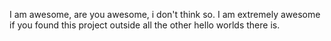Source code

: I am awesome, are you awesome, i don't think so. 
I am extremely awesome if you found this project outside all the other hello worlds there is. 

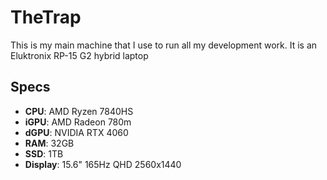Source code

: # TheTrap

This is my main machine that I use to run all my development work. It is an Eluktronix RP-15 G2 hybrid laptop

## Specs

- **CPU**: AMD Ryzen 7840HS
- **iGPU**: AMD Radeon 780m
- **dGPU**: NVIDIA RTX 4060
- **RAM**: 32GB
- **SSD**: 1TB
- **Display**: 15.6" 165Hz QHD 2560x1440
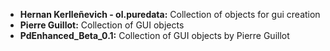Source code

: * **Hernan Kerlleñevich - ol.puredata:** Collection of objects for gui creation
* **Pierre Guillot:** Collection of GUI objects
* **PdEnhanced_Beta_0.1:** Collection of GUI objects by Pierre Guillot
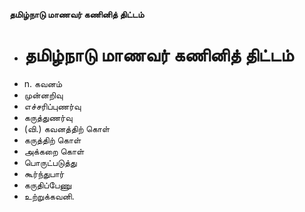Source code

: **தமிழ்நாடு மாணவர் கணினித் திட்டம்**
- # தமிழ்நாடு மாணவர் கணினித் திட்டம்
- n. கவனம்
- முன்னறிவு
- எச்சரிப்புணர்வு
- கருத்துணர்வு
- (வி.) கவனத்திற் கொள்
- கருத்திற் கொள்
- அக்கறை கொள்
- பொருட்படுத்து
- கூர்ந்துபார்
- கருதிப்பேணு
- உற்றுக்கவனி.

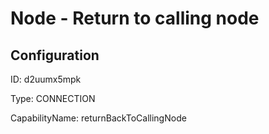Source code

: # Node - Return to calling node
## Configuration
ID:  d2uumx5mpk

Type: CONNECTION 

CapabilityName: returnBackToCallingNode






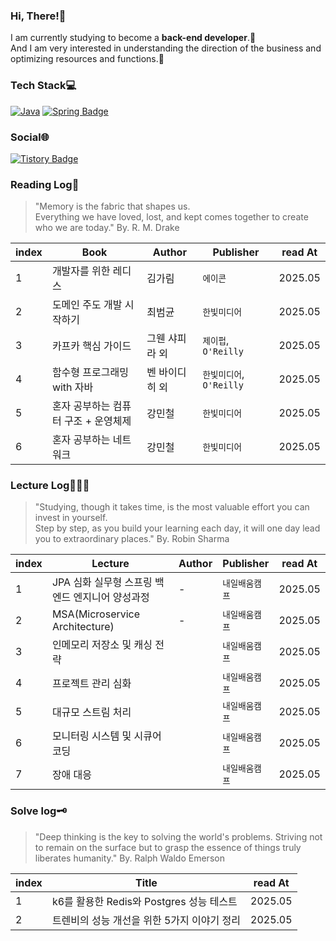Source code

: ### **Hi, There!👋**

I am currently studying to become a **back-end developer**.🚀 </br>
And I am very interested in understanding the direction of the business and optimizing resources and functions.💜

### **Tech Stack**💻

[![Java](https://img.shields.io/badge/Java-%23ED8B00.svg?logo=openjdk&logoColor=white)]([#](https://www.java.com/))
[![Spring Badge](https://img.shields.io/badge/Spring-6DB33F?style=flat-square&logo=Spring&logoColor=white)](https://spring.io/)

### **Social🌐**

[![Tistory Badge](https://img.shields.io/badge/Tistory-Blog-orange?style=flat-square&logo=tistory&logoColor=white)](https://limdae94.tistory.com/)

### **Reading Log📖**

> "Memory is the fabric that shapes us. </br>
> Everything we have loved, lost, and kept comes together to create who we are today." By. R. M. Drake

| index | Book                                 | Author         | Publisher                 | read At |
| ----- | ------------------------------------ | -------------- | ------------------------- | ------- |
| 1     | 개발자를 위한 레디스                 | 김가림         | `에이콘`                  | 2025.05 |
| 2     | 도메인 주도 개발 시작하기            | 최범균         | `한빛미디어`              | 2025.05 |
| 3     | 카프카 핵심 가이드                   | 그웬 샤피라 외 | `제이펍`, `O'Reilly `     | 2025.05 |
| 4     | 함수형 프로그래밍 with 자바          | 벤 바이디히 외 | `한빛미디어`, `O'Reilly ` | 2025.05 |
| 5     | 혼자 공부하는 컴퓨터 구조 + 운영체제 | 강민철         | `한빛미디어`              | 2025.05 |
| 6     | 혼자 공부하는 네트워크               | 강민철         | `한빛미디어`              | 2025.05 |




### **Lecture Log👩🏻‍💻**

> "Studying, though it takes time, is the most valuable effort you can invest in yourself. </br>
> Step by step, as you build your learning each day, it will one day lead you to extraordinary places." By. Robin Sharma

| index | Lecture                                         | Author | Publisher      | read At |
| ----- | ----------------------------------------------- | ------ | -------------- | ------- |
| 1     | JPA 심화 실무형 스프링 백엔드 엔지니어 양성과정 | -      | `내일배움캠프` | 2025.05 |
| 2     | MSA(Microservice Architecture)                  | -      | `내일배움캠프` | 2025.05 |
| 3     | 인메모리 저장소 및 캐싱 전략                    |        | `내일배움캠프` | 2025.05 |
| 4     | 프로젝트 관리 심화                              |        | `내일배움캠프` | 2025.05 |
| 5     | 대규모 스트림 처리                              |        | `내일배움캠프` | 2025.05 |
| 6     | 모니터링 시스템 및 시큐어 코딩                  |        | `내일배움캠프` | 2025.05 |
| 7     | 장애 대응                                       |        | `내일배움캠프` | 2025.05 |




### **Solve log🗝️**

> "Deep thinking is the key to solving the world's problems. 
> Striving not to remain on the surface but to grasp the essence of things truly liberates humanity." By. Ralph Waldo Emerson

| index | Title                                       | read At |
| ----- | ------------------------------------------- | ------- |
| 1     | k6를 활용한 Redis와 Postgres 성능 테스트    | 2025.05 |
| 2     | 트렌비의 성능 개선을 위한 5가지 이야기 정리 | 2025.05 |
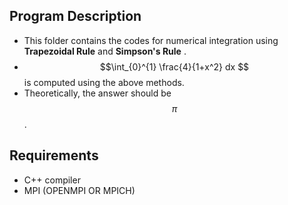 ## Program Description
- This folder contains the codes for numerical integration using **Trapezoidal Rule** and **Simpson's Rule** .
- $$\int_{0}^{1} \frac{4}{1+x^2} dx $$ is computed using the above methods.
- Theoretically, the answer should be $$\pi$$.

## Requirements
- C++ compiler
- MPI (OPENMPI OR MPICH)

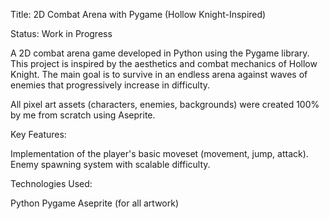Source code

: Title: 2D Combat Arena with Pygame (Hollow Knight-Inspired)

Status: Work in Progress

A 2D combat arena game developed in Python using the Pygame library. This project is inspired by the aesthetics and combat mechanics of Hollow Knight.
The main goal is to survive in an endless arena against waves of enemies that progressively increase in difficulty.

All pixel art assets (characters, enemies, backgrounds) were created 100% by me from scratch using Aseprite.

Key Features:

Implementation of the player's basic moveset (movement, jump, attack).
Enemy spawning system with scalable difficulty.


Technologies Used:

Python
Pygame
Aseprite (for all artwork)
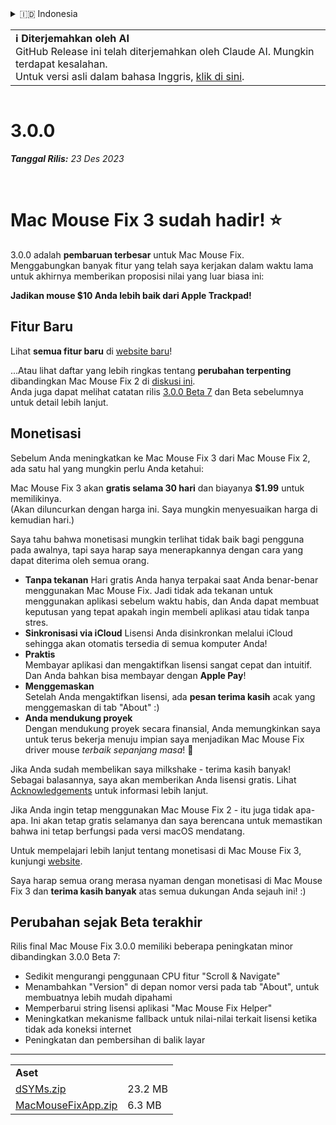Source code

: <details>
<summary>🇮🇩 Indonesia</summary>

[🇬🇧 English (GitHub)](https://github.com/noah-nuebling/mac-mouse-fix/releases/tag/3.0.0)\
[🇦🇩 Català](https://redirect.macmousefix.com/?target=mmf-release&tag=3.0.0&locale=ca)\
[🇩🇪 Deutsch](https://redirect.macmousefix.com/?target=mmf-release&tag=3.0.0&locale=de)\
[🇪🇸 Español](https://redirect.macmousefix.com/?target=mmf-release&tag=3.0.0&locale=es)\
[🇫🇷 Français](https://redirect.macmousefix.com/?target=mmf-release&tag=3.0.0&locale=fr)\
**🇮🇩 Indonesia**\
[🇮🇹 Italiano](https://redirect.macmousefix.com/?target=mmf-release&tag=3.0.0&locale=it)\
[🇭🇺 Magyar](https://redirect.macmousefix.com/?target=mmf-release&tag=3.0.0&locale=hu)\
[🇳🇱 Nederlands](https://redirect.macmousefix.com/?target=mmf-release&tag=3.0.0&locale=nl)\
[🇵🇱 Polski](https://redirect.macmousefix.com/?target=mmf-release&tag=3.0.0&locale=pl)\
[🇧🇷 Português (Brasil)](https://redirect.macmousefix.com/?target=mmf-release&tag=3.0.0&locale=pt-BR)\
[🇵🇹 Português (Portugal)](https://redirect.macmousefix.com/?target=mmf-release&tag=3.0.0&locale=pt-PT)\
[🇷🇴 Română](https://redirect.macmousefix.com/?target=mmf-release&tag=3.0.0&locale=ro)\
[🇸🇪 Svenska](https://redirect.macmousefix.com/?target=mmf-release&tag=3.0.0&locale=sv)\
[🇻🇳 Tiếng Việt](https://redirect.macmousefix.com/?target=mmf-release&tag=3.0.0&locale=vi)\
[🇹🇷 Türkçe](https://redirect.macmousefix.com/?target=mmf-release&tag=3.0.0&locale=tr)\
[🇨🇿 Čeština](https://redirect.macmousefix.com/?target=mmf-release&tag=3.0.0&locale=cs)\
[🇬🇷 Ελληνικά](https://redirect.macmousefix.com/?target=mmf-release&tag=3.0.0&locale=el)\
[🇷🇺 Русский](https://redirect.macmousefix.com/?target=mmf-release&tag=3.0.0&locale=ru)\
[🇺🇦 Українська](https://redirect.macmousefix.com/?target=mmf-release&tag=3.0.0&locale=uk)\
[🇮🇱 עברית](https://redirect.macmousefix.com/?target=mmf-release&tag=3.0.0&locale=he)\
[🇸🇦 العربية](https://redirect.macmousefix.com/?target=mmf-release&tag=3.0.0&locale=ar)\
[🇮🇳 हिन्दी](https://redirect.macmousefix.com/?target=mmf-release&tag=3.0.0&locale=hi)\
[🇹🇭 ไทย](https://redirect.macmousefix.com/?target=mmf-release&tag=3.0.0&locale=th)\
[🇨🇳 中文 (简体)](https://redirect.macmousefix.com/?target=mmf-release&tag=3.0.0&locale=zh-Hans)\
[🇨🇳 中文 (繁體)](https://redirect.macmousefix.com/?target=mmf-release&tag=3.0.0&locale=zh-Hant)\
[🇭🇰 中文（香港)](https://redirect.macmousefix.com/?target=mmf-release&tag=3.0.0&locale=zh-HK)\
[🇯🇵 日本語](https://redirect.macmousefix.com/?target=mmf-release&tag=3.0.0&locale=ja)\
[🇰🇷 한국어](https://redirect.macmousefix.com/?target=mmf-release&tag=3.0.0&locale=ko)\
[Help translate Mac Mouse Fix to different languages!](https://github.com/noah-nuebling/mac-mouse-fix/discussions/731)
</details>
<table align=><td>
<b>ℹ️ Diterjemahkan oleh AI</b><br>
GitHub Release ini telah diterjemahkan oleh Claude AI. Mungkin terdapat kesalahan.<br>
Untuk versi asli dalam bahasa Inggris, <a href="https://github.com/noah-nuebling/mac-mouse-fix/releases/tag/3.0.0">klik di sini</a>.
</td></table>

<table></table>

# 3.0.0
***Tanggal Rilis:** 23 Des 2023*

<br>

# Mac Mouse Fix 3 sudah hadir! ⭐️

3.0.0 adalah **pembaruan terbesar** untuk Mac Mouse Fix.\
Menggabungkan banyak fitur yang telah saya kerjakan dalam waktu lama untuk akhirnya memberikan proposisi nilai yang luar biasa ini:

**Jadikan mouse $10 Anda lebih baik dari Apple Trackpad!**

## Fitur Baru

Lihat **semua fitur baru** di [website baru](http://macmousefix.com/)!

...Atau lihat daftar yang lebih ringkas tentang **perubahan terpenting** dibandingkan Mac Mouse Fix 2 di [diskusi ini](https://github.com/noah-nuebling/mac-mouse-fix/discussions/743#discussioncomment-7938922).\
Anda juga dapat melihat catatan rilis [3.0.0 Beta 7](https://redirect.macmousefix.com/?target=mmf-release&tag=3.0.0-Beta-7&locale=id) dan Beta sebelumnya untuk detail lebih lanjut.

## Monetisasi

Sebelum Anda meningkatkan ke Mac Mouse Fix 3 dari Mac Mouse Fix 2, ada satu hal yang mungkin perlu Anda ketahui:

Mac Mouse Fix 3 akan **gratis selama 30 hari** dan biayanya **$1.99** untuk memilikinya.\
(Akan diluncurkan dengan harga ini. Saya mungkin menyesuaikan harga di kemudian hari.)

Saya tahu bahwa monetisasi mungkin terlihat tidak baik bagi pengguna pada awalnya, tapi saya harap saya menerapkannya dengan cara yang dapat diterima oleh semua orang.

- **Tanpa tekanan**
   Hari gratis Anda hanya terpakai saat Anda benar-benar menggunakan Mac Mouse Fix. Jadi tidak ada tekanan untuk menggunakan aplikasi sebelum waktu habis, dan Anda dapat membuat keputusan yang tepat apakah ingin membeli aplikasi atau tidak tanpa stres.
- **Sinkronisasi via iCloud**
  Lisensi Anda disinkronkan melalui iCloud sehingga akan otomatis tersedia di semua komputer Anda!
- **Praktis**\
   Membayar aplikasi dan mengaktifkan lisensi sangat cepat dan intuitif. Dan Anda bahkan bisa membayar dengan **Apple Pay**!
- **Menggemaskan**\
   Setelah Anda mengaktifkan lisensi, ada **pesan terima kasih** acak yang menggemaskan di tab "About" :)
- **Anda mendukung proyek**\
   Dengan mendukung proyek secara finansial, Anda memungkinkan saya untuk terus bekerja menuju impian saya menjadikan Mac Mouse Fix driver mouse *terbaik sepanjang masa*! 🚀

Jika Anda sudah membelikan saya milkshake - terima kasih banyak! Sebagai balasannya, saya akan memberikan Anda lisensi gratis. Lihat [Acknowledgements](https://github.com/noah-nuebling/mac-mouse-fix/blob/master/Acknowledgements.md#-paypal-donations) untuk informasi lebih lanjut.

Jika Anda ingin tetap menggunakan Mac Mouse Fix 2 - itu juga tidak apa-apa. Ini akan tetap gratis selamanya dan saya berencana untuk memastikan bahwa ini tetap berfungsi pada versi macOS mendatang.

Untuk mempelajari lebih lanjut tentang monetisasi di Mac Mouse Fix 3, kunjungi [website](https://macmousefix.com/#price).

Saya harap semua orang merasa nyaman dengan monetisasi di Mac Mouse Fix 3 dan **terima kasih banyak** atas semua dukungan Anda sejauh ini! :)

## Perubahan sejak Beta terakhir

Rilis final Mac Mouse Fix 3.0.0 memiliki beberapa peningkatan minor dibandingkan 3.0.0 Beta 7:

- Sedikit mengurangi penggunaan CPU fitur "Scroll & Navigate"
- Menambahkan "Version" di depan nomor versi pada tab "About", untuk membuatnya lebih mudah dipahami
- Memperbarui string lisensi aplikasi "Mac Mouse Fix Helper"
- Meningkatkan mekanisme fallback untuk nilai-nilai terkait lisensi ketika tidak ada koneksi internet
- Peningkatan dan pembersihan di balik layar

---

<table align="start">
<tr>
    <td colspan=2>
        <b>Aset</b>
    </td>
</tr>
<tr>
    <td><a href="https://github.com/noah-nuebling/mac-mouse-fix/releases/download/3.0.0/dSYMs.zip">dSYMs.zip</a></td>
    <td>23.2 MB</td>
</tr>
<tr>
    <td><a href="https://github.com/noah-nuebling/mac-mouse-fix/releases/download/3.0.0/MacMouseFixApp.zip">MacMouseFixApp.zip</a></td>
    <td>6.3 MB</td>
</tr>
</table>
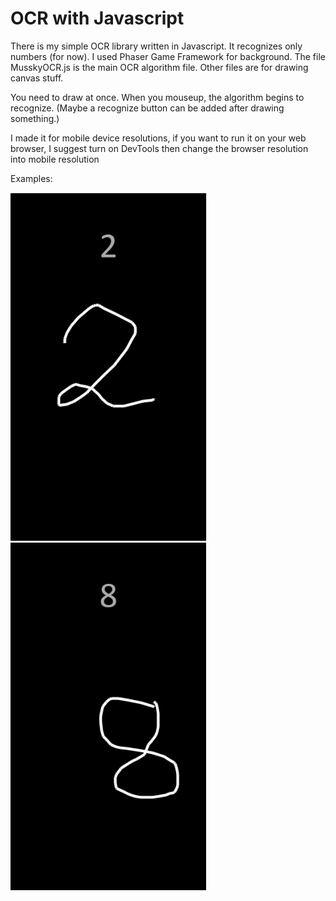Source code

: # OCR with Javascript

There is my simple OCR library written in Javascript. It recognizes only numbers (for now). I used Phaser Game Framework for background.
The file MusskyOCR.js is the main OCR algorithm file. Other files are for drawing canvas stuff.

You need to draw at once. When you mouseup, the algorithm begins to recognize. (Maybe a recognize button can be added after drawing something.) 

I made it for mobile device resolutions, if you want to run it on your web browser, I suggest turn on DevTools then change the browser resolution into mobile resolution

Examples:

![alt text](2.png)
![alt text](8.png)
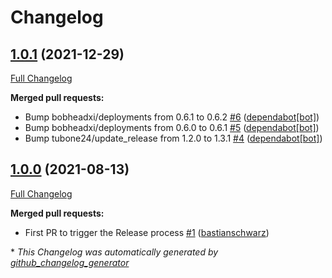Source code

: # Changelog

## [1.0.1](https://github.com/codenamephp/chef.cookbook.keyboardLayout/tree/1.0.1) (2021-12-29)

[Full Changelog](https://github.com/codenamephp/chef.cookbook.keyboardLayout/compare/1.0.0...1.0.1)

**Merged pull requests:**

- Bump bobheadxi/deployments from 0.6.1 to 0.6.2 [\#6](https://github.com/codenamephp/chef.cookbook.keyboardLayout/pull/6) ([dependabot[bot]](https://github.com/apps/dependabot))
- Bump bobheadxi/deployments from 0.6.0 to 0.6.1 [\#5](https://github.com/codenamephp/chef.cookbook.keyboardLayout/pull/5) ([dependabot[bot]](https://github.com/apps/dependabot))
- Bump tubone24/update\_release from 1.2.0 to 1.3.1 [\#4](https://github.com/codenamephp/chef.cookbook.keyboardLayout/pull/4) ([dependabot[bot]](https://github.com/apps/dependabot))

## [1.0.0](https://github.com/codenamephp/chef.cookbook.keyboardLayout/tree/1.0.0) (2021-08-13)

[Full Changelog](https://github.com/codenamephp/chef.cookbook.keyboardLayout/compare/fd4be6ed3cee91a766f2d843705f2c8c8aa9b87a...1.0.0)

**Merged pull requests:**

- First PR to trigger the Release process [\#1](https://github.com/codenamephp/chef.cookbook.keyboardLayout/pull/1) ([bastianschwarz](https://github.com/bastianschwarz))



\* *This Changelog was automatically generated by [github_changelog_generator](https://github.com/github-changelog-generator/github-changelog-generator)*
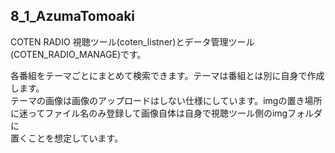 ## 8_1_AzumaTomoaki

COTEN RADIO 視聴ツール(coten_listner)とデータ管理ツール(COTEN_RADIO_MANAGE)です。  

各番組をテーマごとにまとめて検索できます。テーマは番組とは別に自身で作成します。  
テーマの画像は画像のアップロードはしない仕様にしています。imgの置き場所に迷ってファイル名のみ登録して画像自体は自身で視聴ツール側のimgフォルダに  
置くことを想定しています。
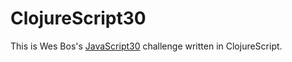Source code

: # ClojureScript30

This is Wes Bos's [JavaScript30](https://javascript30.com/) challenge written in ClojureScript.

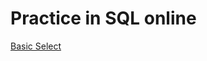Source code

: # Practice in SQL online

[Basic Select](https://github.com/OlesiaNZ/sql/blob/master/Basic%20Select.md)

▸ **Task details**
Across the whole listing above, report each line that includes "href".

▸ **Completed task**
Untuk versi asli dalam bahasa Inggris, <a href="https://github.com/noah-nuebling/mac-mouse-fix/releases/tag/3.0.0">klik di sini</a>.
    <td><a href="https://github.com/noah-nuebling/mac-mouse-fix/releases/download/3.0.0/dSYMs.zip">dSYMs.zip</a></td>
    <td><a href="https://github.com/noah-nuebling/mac-mouse-fix/releases/download/3.0.0/MacMouseFixApp.zip">MacMouseFixApp.zip</a></td>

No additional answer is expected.